Rent-to-Own Homes in NYC: A Pathway to Homeownership

April 21, 2024 by Marco Santarelli

Rent-to-Own Homes in NYC: A Pathway to Homeownership

New York City, a bustling metropolis that is home to over 8 million people, offers a diverse range of housing options. Among these, rent-to-own homes present a unique opportunity for potential homeowners. This alternative path to homeownership allows individuals to rent a property with the option to buy it after a certain period, providing time to build credit, save for a down payment, or simply decide if the house and neighborhood are the right fit.
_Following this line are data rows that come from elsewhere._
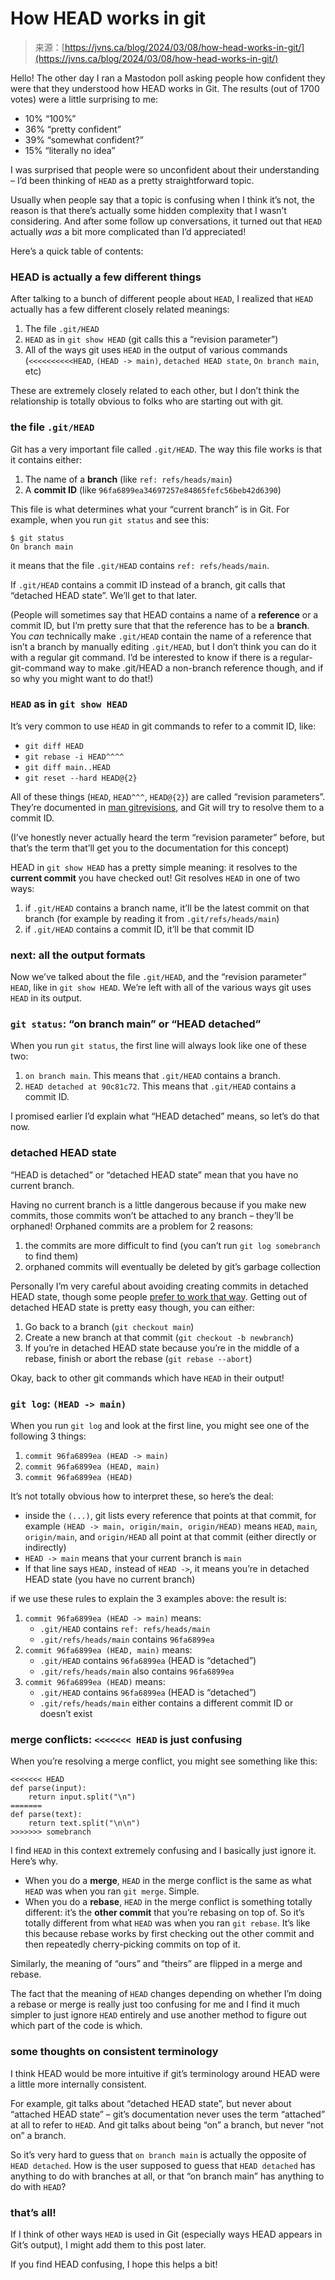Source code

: <!--yml
category: 未分类
date: 2024-05-27 14:47:17
-->

# How HEAD works in git

> 来源：[https://jvns.ca/blog/2024/03/08/how-head-works-in-git/](https://jvns.ca/blog/2024/03/08/how-head-works-in-git/)

Hello! The other day I ran a Mastodon poll asking people how confident they were that they understood how HEAD works in Git. The results (out of 1700 votes) were a little surprising to me:

*   10% “100%”
*   36% “pretty confident”
*   39% “somewhat confident?”
*   15% “literally no idea”

I was surprised that people were so unconfident about their understanding – I’d been thinking of `HEAD` as a pretty straightforward topic.

Usually when people say that a topic is confusing when I think it’s not, the reason is that there’s actually some hidden complexity that I wasn’t considering. And after some follow up conversations, it turned out that `HEAD` actually *was* a bit more complicated than I’d appreciated!

Here’s a quick table of contents:

### HEAD is actually a few different things

After talking to a bunch of different people about `HEAD`, I realized that `HEAD` actually has a few different closely related meanings:

1.  The file `.git/HEAD`
2.  `HEAD` as in `git show HEAD` (git calls this a “revision parameter”)
3.  All of the ways git uses `HEAD` in the output of various commands (`<<<<<<<<<<HEAD`, `(HEAD -> main)`, `detached HEAD state`, `On branch main`, etc)

These are extremely closely related to each other, but I don’t think the relationship is totally obvious to folks who are starting out with git.

### the file `.git/HEAD`

Git has a very important file called `.git/HEAD`. The way this file works is that it contains either:

1.  The name of a **branch** (like `ref: refs/heads/main`)
2.  A **commit ID** (like `96fa6899ea34697257e84865fefc56beb42d6390`)

This file is what determines what your “current branch” is in Git. For example, when you run `git status` and see this:

```
$ git status
On branch main 
```

it means that the file `.git/HEAD` contains `ref: refs/heads/main`.

If `.git/HEAD` contains a commit ID instead of a branch, git calls that “detached HEAD state”. We’ll get to that later.

(People will sometimes say that HEAD contains a name of a **reference** or a commit ID, but I’m pretty sure that that the reference has to be a **branch**. You *can* technically make `.git/HEAD` contain the name of a reference that isn’t a branch by manually editing `.git/HEAD`, but I don’t think you can do it with a regular git command. I’d be interested to know if there is a regular-git-command way to make .git/HEAD a non-branch reference though, and if so why you might want to do that!)

### `HEAD` as in `git show HEAD`

It’s very common to use `HEAD` in git commands to refer to a commit ID, like:

*   `git diff HEAD`
*   `git rebase -i HEAD^^^^`
*   `git diff main..HEAD`
*   `git reset --hard HEAD@{2}`

All of these things (`HEAD`, `HEAD^^^`, `HEAD@{2}`) are called “revision parameters”. They’re documented in [man gitrevisions](https://git-scm.com/docs/gitrevisions), and Git will try to resolve them to a commit ID.

(I’ve honestly never actually heard the term “revision parameter” before, but that’s the term that’ll get you to the documentation for this concept)

HEAD in `git show HEAD` has a pretty simple meaning: it resolves to the **current commit** you have checked out! Git resolves `HEAD` in one of two ways:

1.  if `.git/HEAD` contains a branch name, it’ll be the latest commit on that branch (for example by reading it from `.git/refs/heads/main`)
2.  if `.git/HEAD` contains a commit ID, it’ll be that commit ID

### next: all the output formats

Now we’ve talked about the file `.git/HEAD`, and the “revision parameter” `HEAD`, like in `git show HEAD`. We’re left with all of the various ways git uses `HEAD` in its output.

### `git status`: “on branch main” or “HEAD detached”

When you run `git status`, the first line will always look like one of these two:

1.  `on branch main`. This means that `.git/HEAD` contains a branch.
2.  `HEAD detached at 90c81c72`. This means that `.git/HEAD` contains a commit ID.

I promised earlier I’d explain what “HEAD detached” means, so let’s do that now.

### detached HEAD state

“HEAD is detached” or “detached HEAD state” mean that you have no current branch.

Having no current branch is a little dangerous because if you make new commits, those commits won’t be attached to any branch – they’ll be orphaned! Orphaned commits are a problem for 2 reasons:

1.  the commits are more difficult to find (you can’t run `git log somebranch` to find them)
2.  orphaned commits will eventually be deleted by git’s garbage collection

Personally I’m very careful about avoiding creating commits in detached HEAD state, though some people [prefer to work that way](https://github.com/arxanas/git-branchless). Getting out of detached HEAD state is pretty easy though, you can either:

1.  Go back to a branch (`git checkout main`)
2.  Create a new branch at that commit (`git checkout -b newbranch`)
3.  If you’re in detached HEAD state because you’re in the middle of a rebase, finish or abort the rebase (`git rebase --abort`)

Okay, back to other git commands which have `HEAD` in their output!

### `git log`: `(HEAD -> main)`

When you run `git log` and look at the first line, you might see one of the following 3 things:

1.  `commit 96fa6899ea (HEAD -> main)`
2.  `commit 96fa6899ea (HEAD, main)`
3.  `commit 96fa6899ea (HEAD)`

It’s not totally obvious how to interpret these, so here’s the deal:

*   inside the `(...)`, git lists every reference that points at that commit, for example `(HEAD -> main, origin/main, origin/HEAD)` means `HEAD`, `main`, `origin/main`, and `origin/HEAD` all point at that commit (either directly or indirectly)
*   `HEAD -> main` means that your current branch is `main`
*   If that line says `HEAD,` instead of `HEAD ->`, it means you’re in detached HEAD state (you have no current branch)

if we use these rules to explain the 3 examples above: the result is:

1.  `commit 96fa6899ea (HEAD -> main)` means:
    *   `.git/HEAD` contains `ref: refs/heads/main`
    *   `.git/refs/heads/main` contains `96fa6899ea`
2.  `commit 96fa6899ea (HEAD, main)` means:
    *   `.git/HEAD` contains `96fa6899ea` (HEAD is “detached”)
    *   `.git/refs/heads/main` also contains `96fa6899ea`
3.  `commit 96fa6899ea (HEAD)` means:
    *   `.git/HEAD` contains `96fa6899ea` (HEAD is “detached”)
    *   `.git/refs/heads/main` either contains a different commit ID or doesn’t exist

### merge conflicts: `<<<<<<< HEAD` is just confusing

When you’re resolving a merge conflict, you might see something like this:

```
<<<<<<< HEAD
def parse(input):
    return input.split("\n")
=======
def parse(text):
    return text.split("\n\n")
>>>>>>> somebranch 
```

I find `HEAD` in this context extremely confusing and I basically just ignore it. Here’s why.

*   When you do a **merge**, `HEAD` in the merge conflict is the same as what `HEAD` was when you ran `git merge`. Simple.
*   When you do a **rebase**, `HEAD` in the merge conflict is something totally different: it’s the **other commit** that you’re rebasing on top of. So it’s totally different from what `HEAD` was when you ran `git rebase`. It’s like this because rebase works by first checking out the other commit and then repeatedly cherry-picking commits on top of it.

Similarly, the meaning of “ours” and “theirs” are flipped in a merge and rebase.

The fact that the meaning of `HEAD` changes depending on whether I’m doing a rebase or merge is really just too confusing for me and I find it much simpler to just ignore `HEAD` entirely and use another method to figure out which part of the code is which.

### some thoughts on consistent terminology

I think HEAD would be more intuitive if git’s terminology around HEAD were a little more internally consistent.

For example, git talks about “detached HEAD state”, but never about “attached HEAD state” – git’s documentation never uses the term “attached” at all to refer to `HEAD`. And git talks about being “on” a branch, but never “not on” a branch.

So it’s very hard to guess that `on branch main` is actually the opposite of `HEAD detached`. How is the user supposed to guess that `HEAD detached` has anything to do with branches at all, or that “on branch main” has anything to do with `HEAD`?

### that’s all!

If I think of other ways `HEAD` is used in Git (especially ways HEAD appears in Git’s output), I might add them to this post later.

If you find HEAD confusing, I hope this helps a bit!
Rent-to-own homes are becoming popular choices for residents of NYC. They are becoming increasingly popular, especially for those who want to buy a home but might not be able to afford the down payment right away. Here are some things to keep in mind about rent-to-own options in NYC:

  • Availability: Rent-to-own programs aren't offered in every building, but they are available in all NYC boroughs. You may find them more commonly in co-op buildings than in condos.
  • Terms: Each program has its terms and conditions, so it's important to carefully read the contract before signing. The length of the program typically ranges from one to three years.
  • Costs: Rent payments are usually higher than normal rent because a portion goes towards the eventual purchase of the home. There may also be additional fees associated with the program.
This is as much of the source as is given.